Se você já assistiu à nova temporada, descobriu também a identidade de Vecna. Sim, ele já foi humano – assim como Freddy Krueger. Vecna começou como o pequeno Henry Creel, o filho de uma família tipicamente saída de comercial de margarina. Devido aos poderes incontroláveis de telecinese, ele termina matando a mãe e a irmã mais nova, levando as autoridades a concluírem que o verdadeiro culpado havia sido seu pai, Victor Creel. O sujeito então é encarcerado num hospital psiquiátrico no melhor estilo O Silêncio dos Inocentes (1991). Enquanto isso, o menino é levado para a clínica do mesmo Doutor Martin Brenner (Matthew Modine), que cuidou de Eleven, para estudar e ajudar com os dons do pequeno Henry (então interpretado por Raphael Luce). No local, o menino recebe o número 1 tatuado em seu corpo, sendo o primeiro jovem com poderes telecinéticos do local. Anos mais tarde, com Eleven já participando do experimento, Henry é agora um jovem funcionário da clínica (interpretado por Jamie Campbell Bower), que ajuda a menina protagonista em diversos momentos.
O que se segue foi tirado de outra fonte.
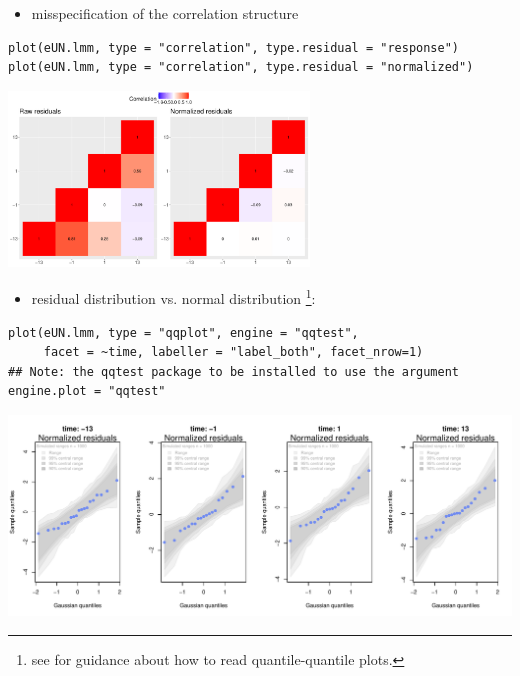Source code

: \documentclass[12pt]{article}
\begin{document}
\begin{itemize}
\item misspecification of the correlation structure
\end{itemize}
\lstset{language=r,label= ,caption= ,captionpos=b,numbers=none}
\begin{lstlisting}
plot(eUN.lmm, type = "correlation", type.residual = "response")
plot(eUN.lmm, type = "correlation", type.residual = "normalized")
\end{lstlisting}

\begin{center}
\includegraphics[width=0.6\textwidth]{./figures/diag-correlation.pdf}
\end{center}

\begin{itemize}
\item residual distribution vs. normal distribution \footnote{see \cite{oldford2016self} for guidance
about how to read quantile-quantile plots.}:
\end{itemize}

\lstset{language=r,label= ,caption= ,captionpos=b,numbers=none}
\begin{lstlisting}
plot(eUN.lmm, type = "qqplot", engine = "qqtest",
     facet = ~time, labeller = "label_both", facet_nrow=1)
## Note: the qqtest package to be installed to use the argument engine.plot = "qqtest" 
\end{lstlisting}

\begin{center}
\includegraphics[width=\textwidth]{./figures/diag-qqplot.pdf}
\end{center}
\end{document}
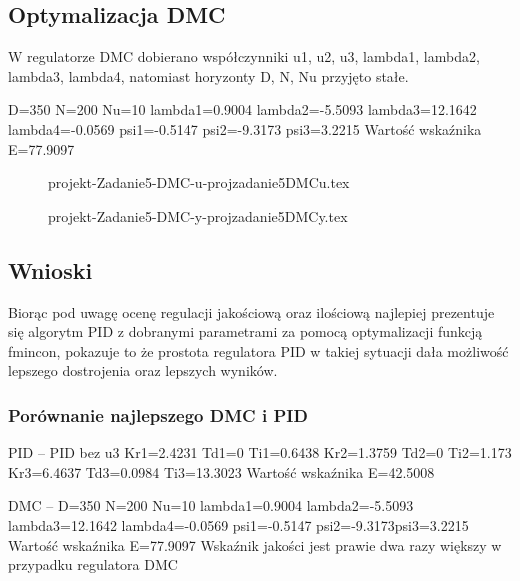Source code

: \subsection{Optymalizacja DMC}

W regulatorze DMC dobierano współczynniki u1, u2, u3, lambda1, lambda2, lambda3, lambda4, natomiast horyzonty
D, N, Nu przyjęto stałe.

D=350 N=200 Nu=10 
lambda1=0.9004 lambda2=-5.5093 lambda3=12.1642 lambda4=-0.0569 
psi1=-0.5147 psi2=-9.3173 psi3=3.2215 
Wartość wskaźnika E=77.9097


\ifdefined\CompileFigures
\begin{figure}[H] 
    \centering
    
    \caption{projekt-Zadanie5-DMC-u-projzadanie5DMCu.tex}
    \label{projekt:zad5:figure:projzadanie5DMCu}
\end{figure}
\fi

\ifdefined\CompileFigures
\begin{figure}[H] 
    \centering
    
    \caption{projekt-Zadanie5-DMC-y-projzadanie5DMCy.tex}
    \label{projekt:zad5:figure:projzadanie5DMCy}
\end{figure}
\fi

\subsection{Wnioski}
Biorąc pod uwagę ocenę regulacji jakościową oraz ilościową najlepiej prezentuje się
algorytm PID z dobranymi parametrami za pomocą optymalizacji funkcją fmincon,
pokazuje to że prostota regulatora PID w takiej sytuacji dała możliwość lepszego
dostrojenia oraz lepszych wyników.
\subsubsection{Porównanie najlepszego DMC i PID}

PID – PID bez u3
\newline
Kr1=2.4231 Td1=0 Ti1=0.6438 Kr2=1.3759 
\newline
Td2=0 Ti2=1.173 Kr3=6.4637
\newline
Td3=0.0984 Ti3=13.3023 
\newline
Wartość wskaźnika E=42.5008

DMC – D=350 N=200 Nu=10 
\newline
lambda1=0.9004 lambda2=-5.5093 lambda3=12.1642 lambda4=-0.0569 
\newline
psi1=-0.5147 psi2=-9.3173psi3=3.2215 
\newline
Wartość wskaźnika E=77.9097
\newline
Wskaźnik jakości jest prawie dwa razy większy w przypadku regulatora DMC


\newpage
De aparência calma e angelical, o sujeito é na verdade um prisioneiro do local, sendo contido e com um chip em seu pescoço o impedindo que use seus poderes e faça o mal.
Uma vez solto por Eleven, ele realiza uma chacina de funcionários e pacientes, e num confronto de poderes com a menina, termina banido para outra dimensão, onde se torna a criatura conhecida como Vecna. O vilão de A Hora do Pesadelo também já teve seu lado humano, sua história e origem retratadas ao longo da franquia de mais de oito filmes. Freddy foi concebido por uma freira, estuprada constantemente durante um fim de semana inteiro, quando ficou trancada ao lado de pacientes desequilibrados de um hospital psiquiátrico. Daí o apelido de “filho de cem loucos”. Amanda Krueger o doou para adoção, onde passou de lar em lar, maltratado, e igualmente herdando genes que o levavam a atos desumanos contra pequenos animais – assim como o menino Henry Creel. Na vida adulta, Freddy Krueger se tornava um molestador e assassino de crianças e adolescentes. Preso, mas solto logo depois devido a um deslize técnico, ele finalmente é assassinado pelos próprios pais da vizinhança, muitos sendo os próprios pais de suas vítimas. Mas ele retornaria como uma entidade poderosa e imortal.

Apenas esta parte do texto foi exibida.